Monday night very well could have been the first *normal* Monday night we’d had since the holidays. My middle was home, and The Bachelor was on television. I was sprawled across the loveseat for most of the program, making my usual jokes about the intensity or catty remarks of the contestants. When it ended, the next show came on and the girls set off to their rooms. I glanced over to the couch where David had always resided during this exact same Monday night routine we’d had for the past few years, but he wasn’t there. It hit me, once again, that he’s not going to be there in that capacity ever again, and I don’t need any more proof than the container of his ashes that currently resides on a shelf in the corner of this very living room. Even without the ashes, he will always be here in some way. He’s in the stories and laughter we share, the tools and gadgets he collected (seriously David, four chainsaws?!?), and the many things he built with his own two hands and often a dash of redneck ingenuity. I’m not sure there was any project or tool he couldn’t repair or improve with his outside-the-box thinking and understanding of how things work. His dad once told me that many of David’s favorite toys as a child were the broken ones, since those gave him the opportunity to take them apart and see how they work, with the added challenge of making them work once again.
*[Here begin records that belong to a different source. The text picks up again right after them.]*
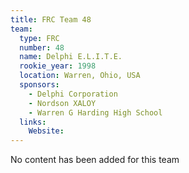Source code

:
 ```yaml
---
title: FRC Team 48
team:
  type: FRC
  number: 48
  name: Delphi E.L.I.T.E.
  rookie_year: 1998
  location: Warren, Ohio, USA
  sponsors:
    - Delphi Corporation
    - Nordson XALOY
    - Warren G Harding High School
  links:
    Website: 
---
```

No content has been added for this team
He often worked the same magic with people by helping them with their own broken things or even just giving them a friendly smile and compassionate ear when they were feeling a bit broken themselves. He worked so hard to be so many things to so many people. And I would say his is a success story, especially when I think about the turnout for his celebration of life.
My middle created a video that we shared at his celebration and it’s such a good glimpse into the kind of friend, husband, father, grandfather, son, and UPS guy he truly was. He wore a lot of hats in his way-too-short life, but he wore them well.